The power glitch is a repeat of an issue that occurred in April after a battery-pack swap, said NASA officials. The failed battery charge/discharge unit (BCDU) will come back to Earth in a few months time aboard a SpaceX Dragon cargo capsule, so that engineers can inspect the hardware to try to figure out what happened, the space agency added.
To date, a total of 227 astronauts and cosmonauts have completed a spacewalk, but only 15 of them have been women (14 of them have been American), the first being Soviet cosmonaut Svetlana Savitskaya on the 25 July 1984. All spacewalks involving a female astronaut have done so alongside a male crew-mate. Some would say then, that the first all female spacewalk is therefore long overdue.
The spacewalk, officially known as an extra-vehicular activity (EVA), should have taken place back in March, but was controversially postponed because there were not enough medium-sized space suits on the ISS to fit both women. Since then, the agency has addressed the issue by sending up a second medium spacesuit in October.
“I think it’s important because of the historical nature of what we’re doing,” Koch said ahead of her spacewalk. “In the past, women haven’t always been at the table. It’s wonderful to be contributing to the space program at a time when all contributions are being accepted, when everyone has a role. That can lead in turn to increased chance for success.”

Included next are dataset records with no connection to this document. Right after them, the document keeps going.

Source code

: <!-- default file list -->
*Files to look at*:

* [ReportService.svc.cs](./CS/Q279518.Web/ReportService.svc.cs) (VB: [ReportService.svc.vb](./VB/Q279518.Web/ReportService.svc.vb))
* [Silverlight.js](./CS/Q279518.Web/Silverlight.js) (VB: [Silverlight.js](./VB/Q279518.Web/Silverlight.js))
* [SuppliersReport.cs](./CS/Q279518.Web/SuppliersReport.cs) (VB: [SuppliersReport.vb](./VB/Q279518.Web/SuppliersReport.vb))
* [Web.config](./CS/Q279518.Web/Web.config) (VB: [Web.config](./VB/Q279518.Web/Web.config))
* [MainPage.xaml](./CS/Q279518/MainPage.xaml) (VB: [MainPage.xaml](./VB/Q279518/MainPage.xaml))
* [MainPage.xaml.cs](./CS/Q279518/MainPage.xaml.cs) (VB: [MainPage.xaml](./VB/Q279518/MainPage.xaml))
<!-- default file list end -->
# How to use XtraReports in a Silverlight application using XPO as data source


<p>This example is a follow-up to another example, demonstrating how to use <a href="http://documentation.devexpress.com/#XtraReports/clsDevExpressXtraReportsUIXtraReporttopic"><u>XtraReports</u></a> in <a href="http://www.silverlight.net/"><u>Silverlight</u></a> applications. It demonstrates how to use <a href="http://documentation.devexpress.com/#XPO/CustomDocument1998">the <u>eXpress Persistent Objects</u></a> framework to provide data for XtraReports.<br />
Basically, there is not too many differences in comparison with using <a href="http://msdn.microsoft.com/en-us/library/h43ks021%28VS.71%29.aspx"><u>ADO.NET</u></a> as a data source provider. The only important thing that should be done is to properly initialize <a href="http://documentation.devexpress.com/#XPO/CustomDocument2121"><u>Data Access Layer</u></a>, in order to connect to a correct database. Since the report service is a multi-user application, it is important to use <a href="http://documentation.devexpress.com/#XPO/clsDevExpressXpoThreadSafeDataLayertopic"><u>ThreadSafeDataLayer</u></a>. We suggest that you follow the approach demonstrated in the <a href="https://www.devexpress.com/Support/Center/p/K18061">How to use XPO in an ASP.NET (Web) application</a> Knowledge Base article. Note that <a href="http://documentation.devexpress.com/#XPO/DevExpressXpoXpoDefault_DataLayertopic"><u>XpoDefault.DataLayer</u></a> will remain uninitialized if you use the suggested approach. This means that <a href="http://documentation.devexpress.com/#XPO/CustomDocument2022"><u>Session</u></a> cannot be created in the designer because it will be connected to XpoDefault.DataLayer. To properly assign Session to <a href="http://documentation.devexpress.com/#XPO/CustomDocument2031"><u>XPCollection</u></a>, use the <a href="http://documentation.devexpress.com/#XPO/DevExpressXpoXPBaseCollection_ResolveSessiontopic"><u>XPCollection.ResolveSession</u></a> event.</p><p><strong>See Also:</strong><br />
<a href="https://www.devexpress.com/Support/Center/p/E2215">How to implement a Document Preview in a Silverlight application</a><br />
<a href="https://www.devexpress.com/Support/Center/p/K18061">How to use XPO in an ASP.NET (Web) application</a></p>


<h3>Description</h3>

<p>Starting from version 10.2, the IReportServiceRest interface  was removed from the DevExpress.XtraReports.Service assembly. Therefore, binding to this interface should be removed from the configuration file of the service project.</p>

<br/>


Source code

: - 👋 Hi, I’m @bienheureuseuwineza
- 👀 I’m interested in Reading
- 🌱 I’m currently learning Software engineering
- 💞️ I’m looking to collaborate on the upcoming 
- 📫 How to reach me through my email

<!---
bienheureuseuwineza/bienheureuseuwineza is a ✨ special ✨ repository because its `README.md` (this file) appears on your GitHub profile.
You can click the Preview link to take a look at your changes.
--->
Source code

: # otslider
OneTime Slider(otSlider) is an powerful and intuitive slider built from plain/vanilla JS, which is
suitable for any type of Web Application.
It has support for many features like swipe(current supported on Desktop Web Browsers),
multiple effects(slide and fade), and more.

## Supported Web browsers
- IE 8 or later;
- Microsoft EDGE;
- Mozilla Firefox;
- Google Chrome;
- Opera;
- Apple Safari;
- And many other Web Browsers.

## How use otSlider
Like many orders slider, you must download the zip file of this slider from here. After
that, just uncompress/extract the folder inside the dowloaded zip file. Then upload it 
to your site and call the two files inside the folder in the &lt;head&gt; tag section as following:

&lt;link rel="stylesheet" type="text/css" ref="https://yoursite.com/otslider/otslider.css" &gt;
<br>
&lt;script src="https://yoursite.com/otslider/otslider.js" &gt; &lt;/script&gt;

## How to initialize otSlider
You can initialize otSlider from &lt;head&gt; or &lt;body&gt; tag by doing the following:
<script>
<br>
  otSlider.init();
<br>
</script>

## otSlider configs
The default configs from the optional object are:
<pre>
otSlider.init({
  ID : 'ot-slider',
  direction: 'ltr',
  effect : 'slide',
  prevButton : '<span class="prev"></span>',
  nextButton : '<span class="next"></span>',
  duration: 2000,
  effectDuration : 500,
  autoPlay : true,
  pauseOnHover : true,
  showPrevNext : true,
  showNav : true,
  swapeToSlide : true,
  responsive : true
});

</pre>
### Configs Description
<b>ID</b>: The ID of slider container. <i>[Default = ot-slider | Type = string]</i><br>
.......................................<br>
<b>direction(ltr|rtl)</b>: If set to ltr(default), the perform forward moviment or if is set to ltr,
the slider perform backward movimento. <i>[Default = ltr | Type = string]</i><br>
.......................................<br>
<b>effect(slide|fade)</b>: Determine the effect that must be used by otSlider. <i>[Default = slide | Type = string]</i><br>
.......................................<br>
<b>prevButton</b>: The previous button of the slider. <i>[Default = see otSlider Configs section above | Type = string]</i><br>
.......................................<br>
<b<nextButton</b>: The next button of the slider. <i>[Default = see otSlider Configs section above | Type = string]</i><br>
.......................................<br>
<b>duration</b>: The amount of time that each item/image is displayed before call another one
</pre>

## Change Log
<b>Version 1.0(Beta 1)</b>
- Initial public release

This will be Koch’s fourth spacewalk and Meir’s first. Koch will be extravehicular crew member 1 (EV1) wearing the spacesuit with the red stripes, and Meir will be extravehicular crew member 2 (EV2) wearing the suit with no stripes.
Tracy Caldwell Dyson, a NASA astronaut who completed three spacewalks as part of the Expedition 24 crew on the ISS in 2010, said: “This is significant … As much as it’s worth celebrating, many of us are looking forward to it just being normal.”
Six people are serving on the space station's current Expedition 61: Koch, Meir, and fellow NASA astronaut Andrew Morgan, the European Space Agency's Luca Parmitano, who commands the mission and Russian cosmonauts Aleksandr Skvortsov and Oleg Skripochka.
Live coverage has already begun and can be seen via NASA Television and the agency’s website.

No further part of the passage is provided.